[Extracted records — start]

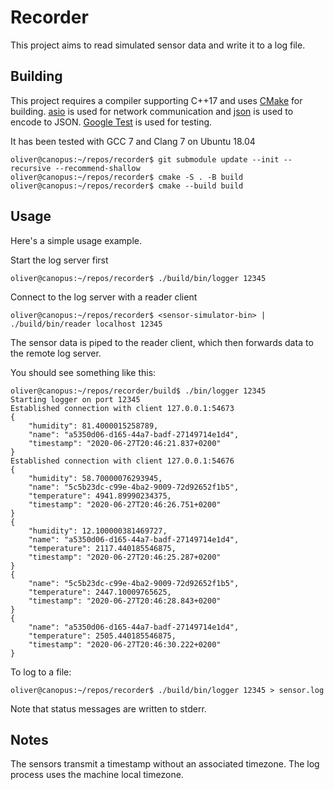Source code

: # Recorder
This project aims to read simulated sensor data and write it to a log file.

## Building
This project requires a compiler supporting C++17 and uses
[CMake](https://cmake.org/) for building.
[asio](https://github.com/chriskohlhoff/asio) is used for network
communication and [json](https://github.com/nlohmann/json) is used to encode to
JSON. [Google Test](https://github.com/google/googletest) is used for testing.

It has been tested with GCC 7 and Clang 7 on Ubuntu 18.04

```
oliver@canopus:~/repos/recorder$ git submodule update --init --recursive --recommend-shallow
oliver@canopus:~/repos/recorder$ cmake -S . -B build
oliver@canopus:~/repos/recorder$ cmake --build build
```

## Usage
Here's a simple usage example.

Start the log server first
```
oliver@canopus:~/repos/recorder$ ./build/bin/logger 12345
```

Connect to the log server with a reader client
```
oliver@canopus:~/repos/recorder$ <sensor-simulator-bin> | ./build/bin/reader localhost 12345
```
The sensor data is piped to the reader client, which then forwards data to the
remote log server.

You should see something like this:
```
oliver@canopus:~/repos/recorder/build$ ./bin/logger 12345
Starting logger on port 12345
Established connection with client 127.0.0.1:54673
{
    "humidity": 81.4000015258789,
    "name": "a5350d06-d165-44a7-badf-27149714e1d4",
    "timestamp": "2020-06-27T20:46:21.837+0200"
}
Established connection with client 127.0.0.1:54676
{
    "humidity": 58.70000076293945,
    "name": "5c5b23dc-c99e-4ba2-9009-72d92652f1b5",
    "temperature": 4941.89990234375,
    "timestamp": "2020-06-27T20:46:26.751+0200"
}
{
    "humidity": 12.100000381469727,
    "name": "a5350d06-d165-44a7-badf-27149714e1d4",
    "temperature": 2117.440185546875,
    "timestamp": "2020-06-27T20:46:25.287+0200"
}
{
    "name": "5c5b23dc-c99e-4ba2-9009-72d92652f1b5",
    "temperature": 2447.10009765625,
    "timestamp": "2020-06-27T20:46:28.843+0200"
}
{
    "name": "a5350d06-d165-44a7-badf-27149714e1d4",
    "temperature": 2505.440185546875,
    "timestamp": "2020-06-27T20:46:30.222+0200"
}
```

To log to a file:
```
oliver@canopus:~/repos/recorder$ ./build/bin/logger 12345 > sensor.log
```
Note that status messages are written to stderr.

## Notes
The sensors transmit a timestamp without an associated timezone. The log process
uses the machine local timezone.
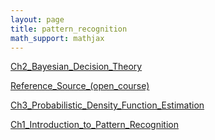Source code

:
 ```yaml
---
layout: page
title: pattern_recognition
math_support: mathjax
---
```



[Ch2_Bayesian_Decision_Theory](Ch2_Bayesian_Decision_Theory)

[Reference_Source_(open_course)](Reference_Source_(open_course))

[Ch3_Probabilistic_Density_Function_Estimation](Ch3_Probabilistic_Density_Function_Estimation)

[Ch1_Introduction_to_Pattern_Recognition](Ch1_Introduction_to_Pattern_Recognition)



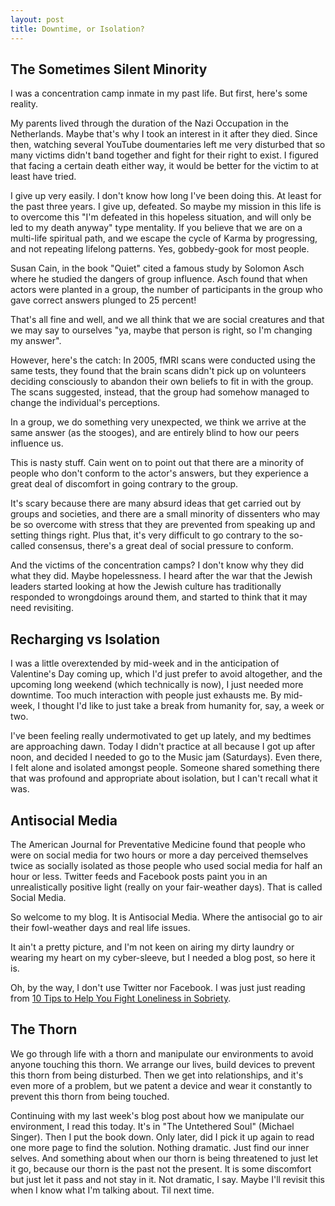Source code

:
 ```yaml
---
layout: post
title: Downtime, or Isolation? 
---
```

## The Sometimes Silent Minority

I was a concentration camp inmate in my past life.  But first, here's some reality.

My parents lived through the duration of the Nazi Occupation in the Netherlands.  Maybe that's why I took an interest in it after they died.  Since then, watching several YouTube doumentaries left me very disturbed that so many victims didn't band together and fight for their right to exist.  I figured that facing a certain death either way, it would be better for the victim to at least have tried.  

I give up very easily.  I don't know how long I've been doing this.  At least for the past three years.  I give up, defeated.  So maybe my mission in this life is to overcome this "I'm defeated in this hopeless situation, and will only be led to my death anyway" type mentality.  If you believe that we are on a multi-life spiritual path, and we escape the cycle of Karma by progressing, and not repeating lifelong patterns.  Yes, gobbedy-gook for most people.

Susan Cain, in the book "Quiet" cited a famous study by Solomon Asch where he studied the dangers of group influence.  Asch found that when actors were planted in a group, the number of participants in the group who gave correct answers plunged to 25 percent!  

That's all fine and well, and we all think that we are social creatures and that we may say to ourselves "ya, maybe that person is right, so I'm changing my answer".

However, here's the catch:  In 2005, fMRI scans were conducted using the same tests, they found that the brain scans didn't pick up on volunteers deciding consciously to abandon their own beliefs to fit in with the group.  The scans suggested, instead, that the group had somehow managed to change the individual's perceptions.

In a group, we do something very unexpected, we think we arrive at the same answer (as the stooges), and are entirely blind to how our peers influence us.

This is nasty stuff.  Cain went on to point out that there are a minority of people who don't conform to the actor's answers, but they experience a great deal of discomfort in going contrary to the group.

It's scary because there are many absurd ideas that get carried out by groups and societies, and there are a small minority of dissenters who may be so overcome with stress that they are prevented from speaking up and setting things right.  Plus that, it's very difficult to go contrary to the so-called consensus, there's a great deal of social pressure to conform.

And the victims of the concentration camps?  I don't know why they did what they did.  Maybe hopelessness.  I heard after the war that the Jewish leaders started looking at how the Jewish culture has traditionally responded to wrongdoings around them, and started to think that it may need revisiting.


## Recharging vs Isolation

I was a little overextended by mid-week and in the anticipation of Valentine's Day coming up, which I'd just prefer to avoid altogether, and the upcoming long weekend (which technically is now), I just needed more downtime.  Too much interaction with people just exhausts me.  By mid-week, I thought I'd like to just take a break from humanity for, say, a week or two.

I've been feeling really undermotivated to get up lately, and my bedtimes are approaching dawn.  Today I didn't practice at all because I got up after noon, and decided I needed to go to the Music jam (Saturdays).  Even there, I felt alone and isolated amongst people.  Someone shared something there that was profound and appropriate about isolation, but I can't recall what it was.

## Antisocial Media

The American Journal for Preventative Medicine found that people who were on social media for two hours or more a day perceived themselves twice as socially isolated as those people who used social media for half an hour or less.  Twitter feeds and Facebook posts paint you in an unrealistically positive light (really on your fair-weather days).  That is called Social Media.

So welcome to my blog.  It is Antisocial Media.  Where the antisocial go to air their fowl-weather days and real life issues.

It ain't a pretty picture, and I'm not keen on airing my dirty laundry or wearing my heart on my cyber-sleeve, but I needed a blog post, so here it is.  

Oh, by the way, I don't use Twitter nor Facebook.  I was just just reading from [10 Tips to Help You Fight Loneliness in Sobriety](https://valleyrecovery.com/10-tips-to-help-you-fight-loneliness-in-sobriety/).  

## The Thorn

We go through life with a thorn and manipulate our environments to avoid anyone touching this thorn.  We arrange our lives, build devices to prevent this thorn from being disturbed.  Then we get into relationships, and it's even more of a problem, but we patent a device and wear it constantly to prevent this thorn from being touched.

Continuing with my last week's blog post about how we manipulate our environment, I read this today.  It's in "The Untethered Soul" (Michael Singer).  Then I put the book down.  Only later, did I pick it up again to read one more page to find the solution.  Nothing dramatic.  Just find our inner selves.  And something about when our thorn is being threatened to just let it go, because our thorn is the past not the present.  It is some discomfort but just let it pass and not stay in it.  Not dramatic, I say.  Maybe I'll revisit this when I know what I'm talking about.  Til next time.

[Extracted records — finish]

Task brief - Restate word for word the lines in the material above from the one with "I was a concentration" to the one with "My parents lived"; both of those lines count, and nothing else does.

Written reply -
I was a concentration camp inmate in my past life.  But first, here's some reality.

My parents lived through the duration of the Nazi Occupation in the Netherlands.  Maybe that's why I took an interest in it after they died.  Since then, watching several YouTube doumentaries left me very disturbed that so many victims didn't band together and fight for their right to exist.  I figured that facing a certain death either way, it would be better for the victim to at least have tried.  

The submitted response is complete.